The **scytale (7th century BC)** is one of the earliest known transposition ciphers. Spartan military commanders would wrap a strip of parchment around a wooden cylinder of a specific diameter and write the message along the cylinder. Without a cylinder of the same diameter, the letters on the strip looked meaningless. **Caesar's cipher** was simpler: each letter was replaced by the letter three positions further in the alphabet. A became D, B became E, and so on.
The turning point came in the **9th century**, when the Arab scholar **Al-Kindi** invented **frequency analysis** - a method for breaking substitution ciphers. The idea is brilliantly simple: in every language, letters appear with different frequencies. In English, the letter E occurs in about 13% of text, T in about 9%. If the symbol X appears in 13% of the ciphertext, then most likely X = E. This made all simple substitution ciphers vulnerable and launched the eternal arms race between cipher makers and codebreakers.

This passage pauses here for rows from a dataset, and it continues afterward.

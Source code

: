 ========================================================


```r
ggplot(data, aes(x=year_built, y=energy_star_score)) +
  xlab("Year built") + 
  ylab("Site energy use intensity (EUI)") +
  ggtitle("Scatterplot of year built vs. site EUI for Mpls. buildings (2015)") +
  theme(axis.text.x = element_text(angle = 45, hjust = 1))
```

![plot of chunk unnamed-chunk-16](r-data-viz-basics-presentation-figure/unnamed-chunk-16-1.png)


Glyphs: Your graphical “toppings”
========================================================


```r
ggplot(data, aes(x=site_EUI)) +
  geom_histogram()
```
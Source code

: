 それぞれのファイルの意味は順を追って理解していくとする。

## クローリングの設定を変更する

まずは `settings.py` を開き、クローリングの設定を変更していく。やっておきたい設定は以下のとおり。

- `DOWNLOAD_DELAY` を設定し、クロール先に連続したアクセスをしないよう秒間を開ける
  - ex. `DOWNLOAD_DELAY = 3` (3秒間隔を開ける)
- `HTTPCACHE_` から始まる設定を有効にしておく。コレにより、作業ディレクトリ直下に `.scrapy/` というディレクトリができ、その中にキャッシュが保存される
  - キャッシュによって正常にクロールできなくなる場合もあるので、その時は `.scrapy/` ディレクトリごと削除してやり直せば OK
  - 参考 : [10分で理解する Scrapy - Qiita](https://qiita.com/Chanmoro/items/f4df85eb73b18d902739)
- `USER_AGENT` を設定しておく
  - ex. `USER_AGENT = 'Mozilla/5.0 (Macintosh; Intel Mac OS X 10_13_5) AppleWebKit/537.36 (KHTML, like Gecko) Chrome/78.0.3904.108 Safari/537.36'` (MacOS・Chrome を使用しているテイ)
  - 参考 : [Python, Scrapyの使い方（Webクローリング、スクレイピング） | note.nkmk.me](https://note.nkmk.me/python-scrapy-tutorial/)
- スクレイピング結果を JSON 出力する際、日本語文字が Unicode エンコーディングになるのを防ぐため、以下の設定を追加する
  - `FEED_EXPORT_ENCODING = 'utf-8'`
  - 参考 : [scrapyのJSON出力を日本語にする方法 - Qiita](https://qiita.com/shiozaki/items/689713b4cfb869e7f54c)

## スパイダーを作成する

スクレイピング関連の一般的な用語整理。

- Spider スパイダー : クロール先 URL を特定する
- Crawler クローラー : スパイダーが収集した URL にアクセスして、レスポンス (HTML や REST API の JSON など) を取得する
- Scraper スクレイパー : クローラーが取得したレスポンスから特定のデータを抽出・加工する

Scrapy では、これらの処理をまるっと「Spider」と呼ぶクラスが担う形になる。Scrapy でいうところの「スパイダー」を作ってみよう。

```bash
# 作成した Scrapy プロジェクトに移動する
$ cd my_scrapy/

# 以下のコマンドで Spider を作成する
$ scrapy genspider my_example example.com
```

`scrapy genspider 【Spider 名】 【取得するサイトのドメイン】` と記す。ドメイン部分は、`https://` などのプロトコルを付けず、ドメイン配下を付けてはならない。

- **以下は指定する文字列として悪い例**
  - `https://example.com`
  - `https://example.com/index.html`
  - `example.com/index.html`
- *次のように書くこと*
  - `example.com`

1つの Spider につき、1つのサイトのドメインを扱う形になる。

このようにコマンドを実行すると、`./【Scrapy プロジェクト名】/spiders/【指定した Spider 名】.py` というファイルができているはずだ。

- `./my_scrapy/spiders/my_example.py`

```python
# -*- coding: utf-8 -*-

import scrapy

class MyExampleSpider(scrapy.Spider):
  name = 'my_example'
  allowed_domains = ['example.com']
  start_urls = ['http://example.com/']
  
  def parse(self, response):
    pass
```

**1976** was a true revolution. Whitfield Diffie and Martin Hellman published a protocol for **key exchange over a public channel**. For the first time, two people could agree on a secret key while being overheard! The following year, Rivest, Shamir, and Adleman created **RSA** - the first practical algorithm with two keys: a public key for encryption (which can be shared with anyone) and a private key for decryption (kept secret). In **2001**, **AES (Advanced Encryption Standard)** was adopted - the symmetric encryption standard protecting data today: Wi-Fi, HTTPS, messengers, banking apps.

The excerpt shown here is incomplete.